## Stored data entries
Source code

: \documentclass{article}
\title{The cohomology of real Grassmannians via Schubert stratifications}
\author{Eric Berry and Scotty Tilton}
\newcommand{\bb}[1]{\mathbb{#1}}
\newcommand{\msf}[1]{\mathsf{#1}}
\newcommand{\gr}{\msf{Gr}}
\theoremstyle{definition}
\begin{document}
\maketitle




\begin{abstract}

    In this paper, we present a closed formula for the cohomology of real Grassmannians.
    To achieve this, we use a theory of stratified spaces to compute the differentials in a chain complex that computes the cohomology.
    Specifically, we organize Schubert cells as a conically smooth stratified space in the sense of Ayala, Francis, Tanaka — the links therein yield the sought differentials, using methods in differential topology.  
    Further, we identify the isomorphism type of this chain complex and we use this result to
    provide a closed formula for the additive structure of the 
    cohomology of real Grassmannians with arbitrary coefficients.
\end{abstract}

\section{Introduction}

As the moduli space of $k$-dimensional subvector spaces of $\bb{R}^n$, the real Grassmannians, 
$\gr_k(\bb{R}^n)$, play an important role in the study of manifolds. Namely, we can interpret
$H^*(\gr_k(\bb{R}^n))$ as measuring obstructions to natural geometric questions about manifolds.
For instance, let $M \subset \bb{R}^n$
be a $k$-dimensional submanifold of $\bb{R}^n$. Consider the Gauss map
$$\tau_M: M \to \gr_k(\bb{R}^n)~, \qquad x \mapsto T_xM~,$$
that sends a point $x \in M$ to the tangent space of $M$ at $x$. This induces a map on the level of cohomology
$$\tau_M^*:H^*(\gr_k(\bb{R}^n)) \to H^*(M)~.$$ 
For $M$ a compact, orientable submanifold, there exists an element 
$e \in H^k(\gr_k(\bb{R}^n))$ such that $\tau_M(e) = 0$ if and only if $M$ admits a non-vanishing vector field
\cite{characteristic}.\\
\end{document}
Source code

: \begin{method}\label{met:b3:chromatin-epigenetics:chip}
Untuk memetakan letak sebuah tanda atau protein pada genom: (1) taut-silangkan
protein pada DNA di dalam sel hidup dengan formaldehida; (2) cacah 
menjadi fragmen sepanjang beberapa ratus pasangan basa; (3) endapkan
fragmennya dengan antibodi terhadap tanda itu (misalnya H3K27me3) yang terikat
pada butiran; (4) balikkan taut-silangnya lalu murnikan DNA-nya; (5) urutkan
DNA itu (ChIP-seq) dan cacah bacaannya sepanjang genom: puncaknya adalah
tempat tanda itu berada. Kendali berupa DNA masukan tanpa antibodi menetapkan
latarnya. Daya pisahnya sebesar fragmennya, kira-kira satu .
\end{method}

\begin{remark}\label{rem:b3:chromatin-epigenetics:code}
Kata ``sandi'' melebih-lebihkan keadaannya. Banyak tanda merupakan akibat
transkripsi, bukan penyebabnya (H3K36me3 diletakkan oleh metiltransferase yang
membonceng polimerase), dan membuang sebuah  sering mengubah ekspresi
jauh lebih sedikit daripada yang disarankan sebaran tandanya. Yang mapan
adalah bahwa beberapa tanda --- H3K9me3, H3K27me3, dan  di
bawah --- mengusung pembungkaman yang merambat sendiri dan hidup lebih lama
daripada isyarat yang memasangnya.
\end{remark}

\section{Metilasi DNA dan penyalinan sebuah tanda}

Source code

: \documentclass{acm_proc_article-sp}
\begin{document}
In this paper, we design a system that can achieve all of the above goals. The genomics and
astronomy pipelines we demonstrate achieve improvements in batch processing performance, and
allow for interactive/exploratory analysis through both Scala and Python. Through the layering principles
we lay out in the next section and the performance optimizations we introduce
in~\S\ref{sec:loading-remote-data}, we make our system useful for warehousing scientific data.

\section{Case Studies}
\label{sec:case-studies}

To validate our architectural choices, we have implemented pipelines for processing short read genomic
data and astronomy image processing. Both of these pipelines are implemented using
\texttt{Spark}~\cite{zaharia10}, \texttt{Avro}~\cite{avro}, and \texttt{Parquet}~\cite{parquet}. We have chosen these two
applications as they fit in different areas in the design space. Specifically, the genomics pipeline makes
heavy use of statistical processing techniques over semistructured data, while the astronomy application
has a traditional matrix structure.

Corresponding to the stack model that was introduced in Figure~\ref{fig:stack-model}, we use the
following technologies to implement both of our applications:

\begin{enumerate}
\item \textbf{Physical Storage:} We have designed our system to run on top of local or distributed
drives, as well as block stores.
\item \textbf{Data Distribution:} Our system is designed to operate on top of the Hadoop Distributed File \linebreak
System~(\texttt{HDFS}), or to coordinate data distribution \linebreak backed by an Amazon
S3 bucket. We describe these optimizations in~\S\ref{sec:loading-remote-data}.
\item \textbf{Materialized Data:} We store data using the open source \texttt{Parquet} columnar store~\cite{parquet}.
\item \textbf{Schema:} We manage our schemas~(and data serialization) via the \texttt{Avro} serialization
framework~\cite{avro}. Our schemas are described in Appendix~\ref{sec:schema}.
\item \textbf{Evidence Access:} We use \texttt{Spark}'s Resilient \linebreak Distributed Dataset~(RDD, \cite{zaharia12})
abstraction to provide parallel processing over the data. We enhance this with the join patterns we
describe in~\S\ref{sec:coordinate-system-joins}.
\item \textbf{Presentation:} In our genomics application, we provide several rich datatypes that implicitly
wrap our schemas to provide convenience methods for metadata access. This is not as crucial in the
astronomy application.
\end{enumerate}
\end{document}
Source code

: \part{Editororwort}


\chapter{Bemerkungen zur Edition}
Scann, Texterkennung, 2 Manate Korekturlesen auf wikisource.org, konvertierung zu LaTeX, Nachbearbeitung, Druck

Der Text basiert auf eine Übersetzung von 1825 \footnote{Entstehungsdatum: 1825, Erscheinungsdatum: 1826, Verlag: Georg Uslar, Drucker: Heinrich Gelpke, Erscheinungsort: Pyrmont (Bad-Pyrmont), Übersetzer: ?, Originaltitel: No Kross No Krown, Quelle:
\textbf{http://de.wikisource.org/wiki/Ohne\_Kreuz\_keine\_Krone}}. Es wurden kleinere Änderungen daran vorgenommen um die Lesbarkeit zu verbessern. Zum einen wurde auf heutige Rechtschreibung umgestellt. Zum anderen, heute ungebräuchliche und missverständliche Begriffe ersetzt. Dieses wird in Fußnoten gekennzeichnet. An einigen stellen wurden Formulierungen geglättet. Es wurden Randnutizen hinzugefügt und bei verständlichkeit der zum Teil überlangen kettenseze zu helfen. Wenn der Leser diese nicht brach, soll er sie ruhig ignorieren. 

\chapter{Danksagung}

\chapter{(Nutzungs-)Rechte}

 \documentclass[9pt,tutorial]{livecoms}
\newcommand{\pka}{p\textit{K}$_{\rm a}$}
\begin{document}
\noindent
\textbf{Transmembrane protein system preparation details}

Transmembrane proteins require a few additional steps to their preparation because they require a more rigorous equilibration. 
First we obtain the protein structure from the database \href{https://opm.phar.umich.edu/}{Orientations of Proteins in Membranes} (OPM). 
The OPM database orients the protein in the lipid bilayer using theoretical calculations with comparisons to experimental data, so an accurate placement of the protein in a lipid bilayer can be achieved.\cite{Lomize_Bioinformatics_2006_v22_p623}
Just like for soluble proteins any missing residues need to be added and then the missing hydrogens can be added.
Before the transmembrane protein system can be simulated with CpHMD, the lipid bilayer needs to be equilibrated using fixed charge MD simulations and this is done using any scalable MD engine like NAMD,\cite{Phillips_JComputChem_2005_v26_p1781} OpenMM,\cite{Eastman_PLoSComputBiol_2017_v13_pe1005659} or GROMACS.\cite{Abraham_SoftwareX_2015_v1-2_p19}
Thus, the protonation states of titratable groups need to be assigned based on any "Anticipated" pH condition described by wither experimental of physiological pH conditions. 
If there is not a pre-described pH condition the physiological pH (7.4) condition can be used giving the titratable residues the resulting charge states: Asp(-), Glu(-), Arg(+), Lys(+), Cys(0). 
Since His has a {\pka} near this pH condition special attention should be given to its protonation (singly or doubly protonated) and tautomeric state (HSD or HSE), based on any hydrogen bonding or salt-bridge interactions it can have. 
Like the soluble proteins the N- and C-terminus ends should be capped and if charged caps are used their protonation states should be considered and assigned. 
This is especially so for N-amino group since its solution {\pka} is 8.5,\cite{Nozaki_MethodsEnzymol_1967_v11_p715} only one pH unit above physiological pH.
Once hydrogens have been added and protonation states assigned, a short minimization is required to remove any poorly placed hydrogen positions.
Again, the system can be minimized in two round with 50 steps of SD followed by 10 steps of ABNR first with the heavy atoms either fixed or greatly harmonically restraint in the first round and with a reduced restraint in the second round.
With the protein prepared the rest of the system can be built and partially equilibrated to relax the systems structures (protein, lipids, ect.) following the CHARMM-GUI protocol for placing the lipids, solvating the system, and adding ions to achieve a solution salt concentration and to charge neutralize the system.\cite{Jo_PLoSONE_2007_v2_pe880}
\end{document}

## Problem to work on
What lines in the entries above hold "applications"? Copy every one.

## Result of the task
applications as they fit in different areas in the design space. Specifically, the genomics pipeline makes
following technologies to implement both of our applications:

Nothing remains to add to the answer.